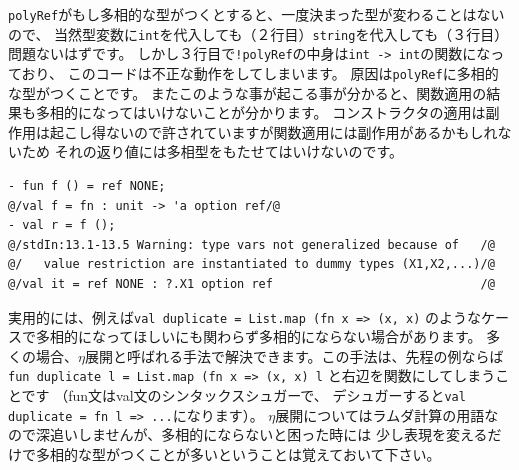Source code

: \documentclass[11pt,a4paper]{article}
\begin{document}
\lstinline{polyRef}がもし多相的な型がつくとすると、一度決まった型が変わることはないので、
当然型変数に\lstinline{int}を代入しても（２行目）\lstinline{string}を代入しても（３行目）問題ないはずです。
しかし３行目で\lstinline{!polyRef}の中身は\lstinline{int -> int}の関数になっており、
このコードは不正な動作をしてしまいます。
原因は\lstinline{polyRef}に多相的な型がつくことです。
またこのような事が起こる事が分かると、関数適用の結果も多相的になってはいけないことが分かります。
コンストラクタの適用は副作用は起こし得ないので許されていますが関数適用には副作用があるかもしれないため
それの返り値には多相型をもたせてはいけないのです。

\begin{lstlisting}[caption=関数の例,label=code:value-restricted-function]
- fun f () = ref NONE;
@/val f = fn : unit -> 'a option ref/@
- val r = f ();
@/stdIn:13.1-13.5 Warning: type vars not generalized because of   /@
@/   value restriction are instantiated to dummy types (X1,X2,...)/@
@/val it = ref NONE : ?.X1 option ref                             /@
\end{lstlisting}

実用的には、例えば\lstinline{val duplicate = List.map (fn x => (x, x)}
のようなケースで多相的になってほしいにも関わらず多相的にならない場合があります。
多くの場合、$\eta$展開と呼ばれる手法で解決できます。この手法は、先程の例ならば
\lstinline{fun duplicate l = List.map (fn x => (x, x) l}
と右辺を関数にしてしまうことです
（fun文はval文のシンタックスシュガーで、
デシュガーすると\lstinline{val duplicate = fn l => ...}になります）。
$\eta$展開についてはラムダ計算の用語なので深追いしませんが、多相的にならないと困った時には
少し表現を変えるだけで多相的な型がつくことが多いということは覚えておいて下さい。
\end{document}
^^^^^^^^^^^^^^^^
Write out exactly and only the lines that run from the start of the data above through the line containing "それの返り値には多相型をもたせてはいけないのです。", leaving the pictures out.

Source code

: \documentclass[11pt,a4paper]{article}
\begin{document}
\lstinline{polyRef}がもし多相的な型がつくとすると、一度決まった型が変わることはないので、
当然型変数に\lstinline{int}を代入しても（２行目）\lstinline{string}を代入しても（３行目）問題ないはずです。
しかし３行目で\lstinline{!polyRef}の中身は\lstinline{int -> int}の関数になっており、
このコードは不正な動作をしてしまいます。
原因は\lstinline{polyRef}に多相的な型がつくことです。
またこのような事が起こる事が分かると、関数適用の結果も多相的になってはいけないことが分かります。
コンストラクタの適用は副作用は起こし得ないので許されていますが関数適用には副作用があるかもしれないため
それの返り値には多相型をもたせてはいけないのです。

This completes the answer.